Turkish Journal of Hematology (Oct 2010)
Efficacy of immunization against hepatitis B virus infection in acute leukemia
Abstract
OBJECTIVE: The aim of this study was to assess the antibody response to combined passive-active immunization versus active immunization against hepatitis B in 71 patients with acute leukemia with negative hepatitis B virus serology at presentation. METHODS: The first group (n=28) received a double dose of hepatitis B vaccine at 0, 1, 2 and 6 months and immunoglobin (HBIG) at 0 and 1 month concurrently with vaccine but at a different intramuscular site. The second group (n=43) received double dose of hepatitis B vaccine at 0, 1, 2, and 6 months. HBsAg and anti-HBs titers were determined one month after the 1st, 2nd, 3rd and 4th doses of vaccine. RESULTS: In the vaccine-only group, 2.56%, 8.33%, 14.28% and 34.29% of patients developed anti-HBs titer ≥10 IU/L after the 1st, 2nd, 3rd and 4th doses of vaccine, respectively.
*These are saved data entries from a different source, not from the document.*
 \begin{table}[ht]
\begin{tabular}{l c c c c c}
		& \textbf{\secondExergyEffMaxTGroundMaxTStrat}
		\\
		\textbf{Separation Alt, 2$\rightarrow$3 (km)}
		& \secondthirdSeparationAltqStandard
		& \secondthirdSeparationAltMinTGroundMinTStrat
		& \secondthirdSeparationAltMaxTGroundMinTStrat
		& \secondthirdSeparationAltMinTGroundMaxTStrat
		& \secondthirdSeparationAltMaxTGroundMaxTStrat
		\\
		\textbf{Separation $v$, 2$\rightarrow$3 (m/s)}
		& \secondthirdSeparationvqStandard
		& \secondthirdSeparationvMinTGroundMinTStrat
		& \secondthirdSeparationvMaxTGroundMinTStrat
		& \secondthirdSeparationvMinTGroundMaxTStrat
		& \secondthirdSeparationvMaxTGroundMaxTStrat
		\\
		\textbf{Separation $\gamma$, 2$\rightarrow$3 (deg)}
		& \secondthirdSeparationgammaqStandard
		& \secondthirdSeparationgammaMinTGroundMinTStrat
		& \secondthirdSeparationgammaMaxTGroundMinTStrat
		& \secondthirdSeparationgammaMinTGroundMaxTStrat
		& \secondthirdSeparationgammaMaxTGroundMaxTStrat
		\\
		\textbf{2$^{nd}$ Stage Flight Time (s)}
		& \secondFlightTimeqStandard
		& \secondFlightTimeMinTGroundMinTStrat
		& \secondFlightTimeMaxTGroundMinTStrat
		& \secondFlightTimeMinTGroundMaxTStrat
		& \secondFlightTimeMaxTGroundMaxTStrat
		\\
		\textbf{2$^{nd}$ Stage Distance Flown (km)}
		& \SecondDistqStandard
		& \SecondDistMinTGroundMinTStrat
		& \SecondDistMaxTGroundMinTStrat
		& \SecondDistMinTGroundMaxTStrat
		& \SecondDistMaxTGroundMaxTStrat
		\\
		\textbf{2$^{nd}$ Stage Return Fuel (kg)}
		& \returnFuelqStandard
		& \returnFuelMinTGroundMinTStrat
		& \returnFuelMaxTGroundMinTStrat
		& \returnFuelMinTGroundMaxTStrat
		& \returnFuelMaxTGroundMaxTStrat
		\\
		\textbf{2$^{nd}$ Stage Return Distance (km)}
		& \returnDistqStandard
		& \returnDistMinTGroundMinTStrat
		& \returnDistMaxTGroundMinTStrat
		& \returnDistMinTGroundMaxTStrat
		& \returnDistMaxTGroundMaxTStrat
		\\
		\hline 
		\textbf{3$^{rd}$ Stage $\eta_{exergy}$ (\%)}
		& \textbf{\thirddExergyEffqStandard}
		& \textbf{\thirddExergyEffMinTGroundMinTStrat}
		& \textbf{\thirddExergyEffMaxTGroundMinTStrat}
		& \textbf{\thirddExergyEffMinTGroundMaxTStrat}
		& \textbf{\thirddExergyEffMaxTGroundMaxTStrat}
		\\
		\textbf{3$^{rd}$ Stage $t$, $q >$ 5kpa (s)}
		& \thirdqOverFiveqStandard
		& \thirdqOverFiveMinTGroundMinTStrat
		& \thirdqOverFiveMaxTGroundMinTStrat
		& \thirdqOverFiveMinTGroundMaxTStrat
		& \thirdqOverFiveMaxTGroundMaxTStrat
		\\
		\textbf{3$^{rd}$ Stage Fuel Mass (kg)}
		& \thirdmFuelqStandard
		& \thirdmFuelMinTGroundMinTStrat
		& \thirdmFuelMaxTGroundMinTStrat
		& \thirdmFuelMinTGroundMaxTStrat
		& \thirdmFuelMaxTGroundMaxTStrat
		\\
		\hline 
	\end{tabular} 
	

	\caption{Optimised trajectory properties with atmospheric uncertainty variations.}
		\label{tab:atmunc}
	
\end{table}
In the HBIG group, 91.30%, 91.30%, 69.56% and 73.91% of patients developed anti-HBs titer ≥10 IU/L after the 1st, 2nd, 3rd and 4th doses of vaccine, respectively. Those in the vaccine-HBIG group maintained their anti-HBs titer ≥10 IU/L from the 1st to the 4th doses. In the vaccine-only group, 34.29% of patients gained protective antibody titer after receiving the 4th dose of vaccine. Subgroup analysis of age (pediatric vs adult) and disease (acute lymphoblastic leukemia vs acute myeloid leukemia) groups showed no effect of either on the development of protective antibody titer. The incidence of HBsAg positivity one month after the 4th dose of vaccine was 8.62%. No patient became positive for anti-HCV or HIV antibody before or after chemo therapy. CONCLUSION: Combined HBIG and vaccine may protect acute leukemia patients during the intensive chemotherapy period.